# End-to-end Recommender System with NVIDIA Merlin and Vertex AI.

This notebook shows how to deploy and execute an end-to-end recommender system on Vertex Pipelines using NVIDIA Merlin.
The notebook covers the following:

1. Training pipeline overview.
2. Set pipeline configurations.
3. Build pipeline container images.
4. Configure pipeline parameters.
5. Compile KFP pipeline.
6. Submit pipeline to Vertex AI.


## 1. Training Pipeline Overview

The following diagram shows the end-to-end pipeline for preprocessing, training, and serving `NVIDIA Merlin` Recommender System using `Vertex AI`.
The pipeline is defined in [src/training_pipelines.py](src/training_pipelines.py) module. 

The `training_bq` pipeline function reads the criteo data from `Cloud Storage` and perform the following steps:

1. Preprocess the data using `NVTabular`, as described in the [01-dataset-preprocessing.ipynb](01-dataset-preprocessing.ipynb) notebook:
    1. Convert CSV data to Parquet and write to `Cloud Storage`.
    2. Transform the data using an `NVTabular` workflow.
    3. Write the transformed data as parquet files and the workflow object to `Cloud Storage`.
2. Train a DeepFM model using `HugeCTR`. This step is submits a [Custom Training Job](https://cloud.google.com/vertex-ai/docs/training/create-custom-job) to `Vertex AI` training, as described in [02-model-training-hugectr.ipynb](02-model-training-hugectr.ipynb).
3. Export the model as a `Triton` Ensemble to be served using `Triton` server.
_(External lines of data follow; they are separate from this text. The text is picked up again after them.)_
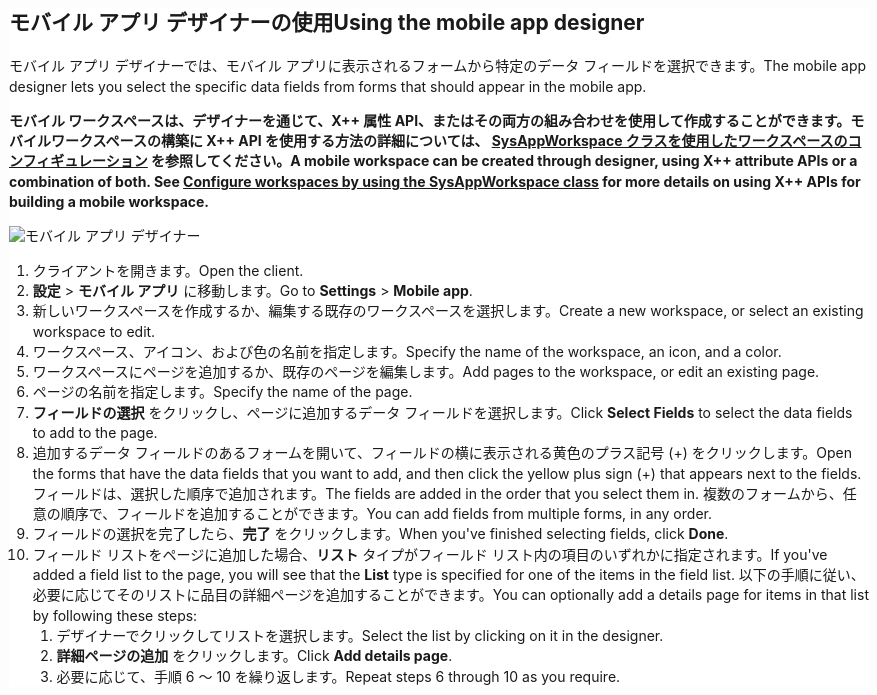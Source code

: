 ## <a name="using-the-mobile-app-designer"></a><span data-ttu-id="9f2d9-129">モバイル アプリ デザイナーの使用</span><span class="sxs-lookup"><span data-stu-id="9f2d9-129">Using the mobile app designer</span></span>
<span data-ttu-id="9f2d9-130">モバイル アプリ デザイナーでは、モバイル アプリに表示されるフォームから特定のデータ フィールドを選択できます。</span><span class="sxs-lookup"><span data-stu-id="9f2d9-130">The mobile app designer lets you select the specific data fields from forms that should appear in the mobile app.</span></span> 

<span data-ttu-id="9f2d9-131">**モバイル ワークスペースは、デザイナーを通じて、X++ 属性 API、またはその両方の組み合わせを使用して作成することができます。モバイルワークスペースの構築に X++ API を使用する方法の詳細については、 [SysAppWorkspace クラスを使用したワークスペースのコンフィギュレーション](scenarios/mobile-workspace-configuration.md) を参照してください。**</span><span class="sxs-lookup"><span data-stu-id="9f2d9-131">**A mobile workspace can be created through designer, using X++ attribute APIs or a combination of both. See [Configure workspaces by using the SysAppWorkspace class](scenarios/mobile-workspace-configuration.md) for more details on using X++ APIs for building a mobile workspace.**</span></span>

![モバイル アプリ デザイナー](media/mobileappdesigner.png)

1.  <span data-ttu-id="9f2d9-133">クライアントを開きます。</span><span class="sxs-lookup"><span data-stu-id="9f2d9-133">Open the client.</span></span> 
2.  <span data-ttu-id="9f2d9-134">**設定** &gt; **モバイル アプリ** に移動します。</span><span class="sxs-lookup"><span data-stu-id="9f2d9-134">Go to **Settings** &gt; **Mobile app**.</span></span>
3.  <span data-ttu-id="9f2d9-135">新しいワークスペースを作成するか、編集する既存のワークスペースを選択します。</span><span class="sxs-lookup"><span data-stu-id="9f2d9-135">Create a new workspace, or select an existing workspace to edit.</span></span>
4.  <span data-ttu-id="9f2d9-136">ワークスペース、アイコン、および色の名前を指定します。</span><span class="sxs-lookup"><span data-stu-id="9f2d9-136">Specify the name of the workspace, an icon, and a color.</span></span>
5.  <span data-ttu-id="9f2d9-137">ワークスペースにページを追加するか、既存のページを編集します。</span><span class="sxs-lookup"><span data-stu-id="9f2d9-137">Add pages to the workspace, or edit an existing page.</span></span>
6.  <span data-ttu-id="9f2d9-138">ページの名前を指定します。</span><span class="sxs-lookup"><span data-stu-id="9f2d9-138">Specify the name of the page.</span></span>
7.  <span data-ttu-id="9f2d9-139">**フィールドの選択** をクリックし、ページに追加するデータ フィールドを選択します。</span><span class="sxs-lookup"><span data-stu-id="9f2d9-139">Click **Select Fields** to select the data fields to add to the page.</span></span>
8.  <span data-ttu-id="9f2d9-140">追加するデータ フィールドのあるフォームを開いて、フィールドの横に表示される黄色のプラス記号 (+) をクリックします。</span><span class="sxs-lookup"><span data-stu-id="9f2d9-140">Open the forms that have the data fields that you want to add, and then click the yellow plus sign (+) that appears next to the fields.</span></span> <span data-ttu-id="9f2d9-141">フィールドは、選択した順序で追加されます。</span><span class="sxs-lookup"><span data-stu-id="9f2d9-141">The fields are added in the order that you select them in.</span></span> <span data-ttu-id="9f2d9-142">複数のフォームから、任意の順序で、フィールドを追加することができます。</span><span class="sxs-lookup"><span data-stu-id="9f2d9-142">You can add fields from multiple forms, in any order.</span></span>
9.  <span data-ttu-id="9f2d9-143">フィールドの選択を完了したら、**完了** をクリックします。</span><span class="sxs-lookup"><span data-stu-id="9f2d9-143">When you've finished selecting fields, click **Done**.</span></span>
10. <span data-ttu-id="9f2d9-144">フィールド リストをページに追加した場合、**リスト** タイプがフィールド リスト内の項目のいずれかに指定されます。</span><span class="sxs-lookup"><span data-stu-id="9f2d9-144">If you've added a field list to the page, you will see that the **List** type is specified for one of the items in the field list.</span></span> <span data-ttu-id="9f2d9-145">以下の手順に従い、必要に応じてそのリストに品目の詳細ページを追加することができます。</span><span class="sxs-lookup"><span data-stu-id="9f2d9-145">You can optionally add a details page for items in that list by following these steps:</span></span>
    1.  <span data-ttu-id="9f2d9-146">デザイナーでクリックしてリストを選択します。</span><span class="sxs-lookup"><span data-stu-id="9f2d9-146">Select the list by clicking on it in the designer.</span></span>
    2.  <span data-ttu-id="9f2d9-147">**詳細ページの追加** をクリックします。</span><span class="sxs-lookup"><span data-stu-id="9f2d9-147">Click **Add details page**.</span></span>
    3.  <span data-ttu-id="9f2d9-148">必要に応じて、手順 6 ～ 10 を繰り返します。</span><span class="sxs-lookup"><span data-stu-id="9f2d9-148">Repeat steps 6 through 10 as you require.</span></span>
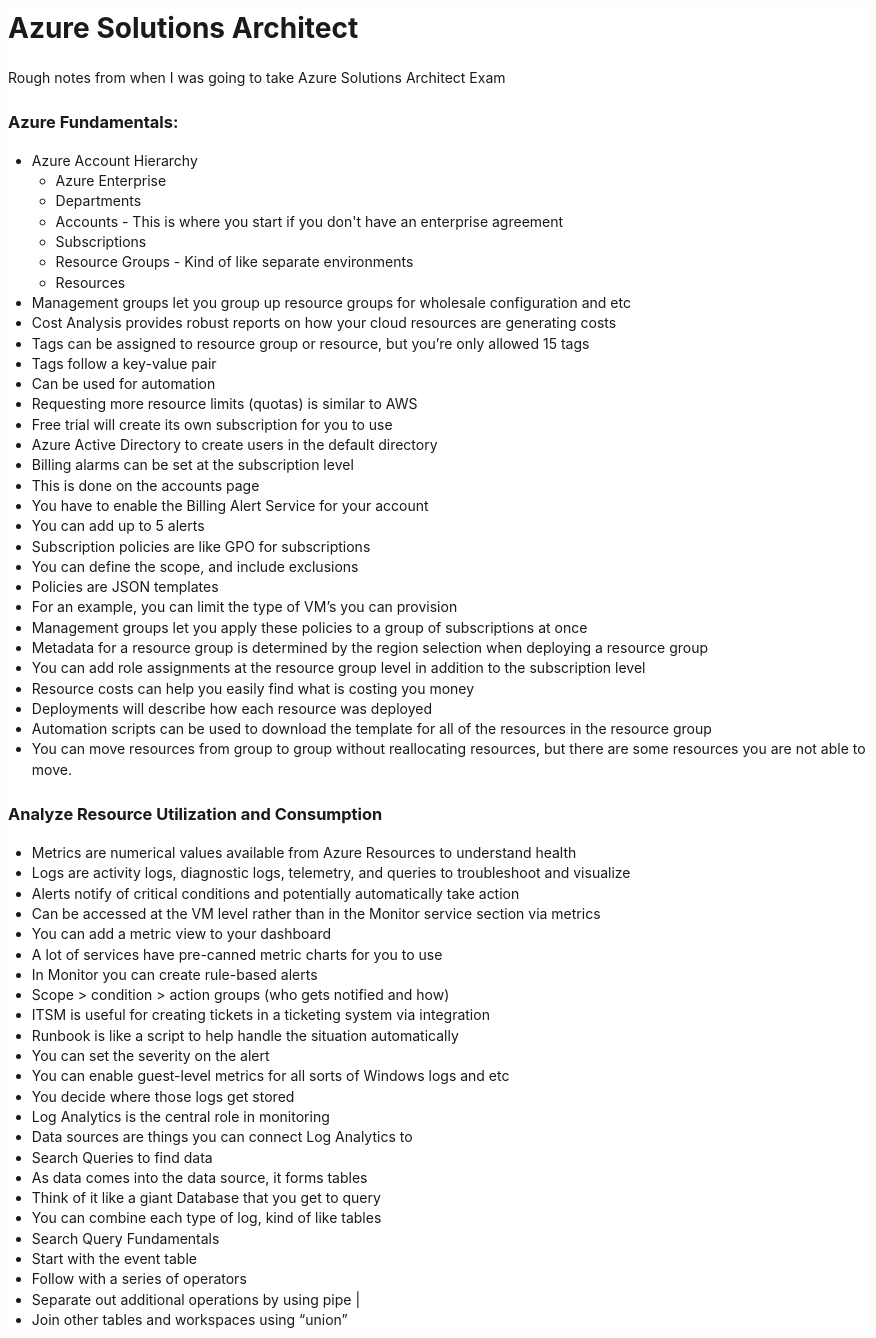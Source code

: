 # Azure Solutions Architect
Rough notes from when I was going to take Azure Solutions Architect Exam
### Azure Fundamentals:
- Azure Account Hierarchy
    - Azure Enterprise
    - Departments
    - Accounts - This is where you start if you don't have an enterprise agreement
    - Subscriptions
    - Resource Groups - Kind of like separate environments
    - Resources
- Management groups let you group up resource groups for wholesale configuration and etc
- Cost Analysis provides robust reports on how your cloud resources are generating costs
- Tags can be assigned to resource group or resource, but you’re only allowed 15 tags
- Tags follow a key-value pair
- Can be used for automation
- Requesting more resource limits (quotas) is similar to AWS
- Free trial will create its own subscription for you to use
- Azure Active Directory to create users in the default directory
- Billing alarms can be set at the subscription level
- This is done on the accounts page
- You have to enable the Billing Alert Service for your account
- You can add up to 5 alerts
- Subscription policies are like GPO for subscriptions
- You can define the scope, and include exclusions
- Policies are JSON templates
- For an example, you can limit the type of VM’s you can provision 
- Management groups let you apply these policies to a group of subscriptions at once
- Metadata for a resource group is determined by the region selection when deploying a resource group
- You can add role assignments at the resource group level in addition to the subscription level
- Resource costs can help you easily find what is costing you money
- Deployments will describe how each resource was deployed
- Automation scripts can be used to download the template for all of the resources in the resource group
- You can move resources from group to group without reallocating resources, but there are some resources you are not able to move.
### Analyze Resource Utilization and Consumption
- Metrics are numerical values available from Azure Resources to understand health
- Logs are activity logs, diagnostic logs, telemetry, and queries to troubleshoot and visualize
- Alerts notify of critical conditions and potentially automatically take action
- Can be accessed at the VM level rather than in the Monitor service section via metrics
- You can add a metric view to your dashboard
- A lot of services have pre-canned metric charts for you to use
- In Monitor you can create rule-based alerts
- Scope > condition > action groups (who gets notified and how)
- ITSM is useful for creating tickets in a ticketing system via integration
- Runbook is like a script to help handle the situation automatically
- You can set the severity on the alert
- You can enable guest-level metrics for all sorts of Windows logs and etc 
- You decide where those logs get stored
- Log Analytics is the central role in monitoring
- Data sources are things you can connect Log Analytics to
- Search Queries to find data
- As data comes into the data source, it forms tables
- Think of it like a giant Database that you get to query
- You can combine each type of log, kind of like tables
- Search Query Fundamentals
- Start with the event table
- Follow with a series of operators
- Separate out additional operations by using pipe |
- Join other tables and workspaces using “union”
The ensemble consists of of the `NVTabular` preprocessing workflow and a `HugeCTR` model. 
4. The exported `Triton` ensemble model is uploaded to `Vertex AI` model resources.

Once the model is uploaded to `Vertex AI`, a long with a reference to its serving `Triton` container, it can be deployed to `Vertex AI` Prediction, as described in [03-model-inference-hugectr.ipynb](03-model-inference-hugectr.ipynb). 

All the components of the pipelines are defined in the [src/pipelines/components.py](src/pipelines/components.py) module.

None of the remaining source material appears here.